Verbatim repeat, images excluded. Give each entry again as written.

▼

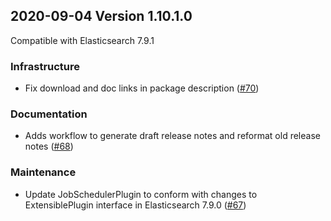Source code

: ## 2020-09-04 Version 1.10.1.0

Compatible with Elasticsearch 7.9.1

### Infrastructure
* Fix download and doc links in package description ([#70](https://github.com/opendistro-for-elasticsearch/job-scheduler/pull/70))

### Documentation
* Adds workflow to generate draft release notes and reformat old release notes ([#68](https://github.com/opendistro-for-elasticsearch/job-scheduler/pull/68))

### Maintenance
* Update JobSchedulerPlugin to conform with changes to ExtensiblePlugin interface in Elasticsearch 7.9.0 ([#67](https://github.com/opendistro-for-elasticsearch/job-scheduler/pull/67))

▲

◆ Output of the task:
Source code

: ## 2020-09-04 Version 1.10.1.0

Compatible with Elasticsearch 7.9.1

### Infrastructure
* Fix download and doc links in package description ([#70](https://github.com/opendistro-for-elasticsearch/job-scheduler/pull/70))

### Documentation
* Adds workflow to generate draft release notes and reformat old release notes ([#68](https://github.com/opendistro-for-elasticsearch/job-scheduler/pull/68))

### Maintenance
* Update JobSchedulerPlugin to conform with changes to ExtensiblePlugin interface in Elasticsearch 7.9.0 ([#67](https://github.com/opendistro-for-elasticsearch/job-scheduler/pull/67))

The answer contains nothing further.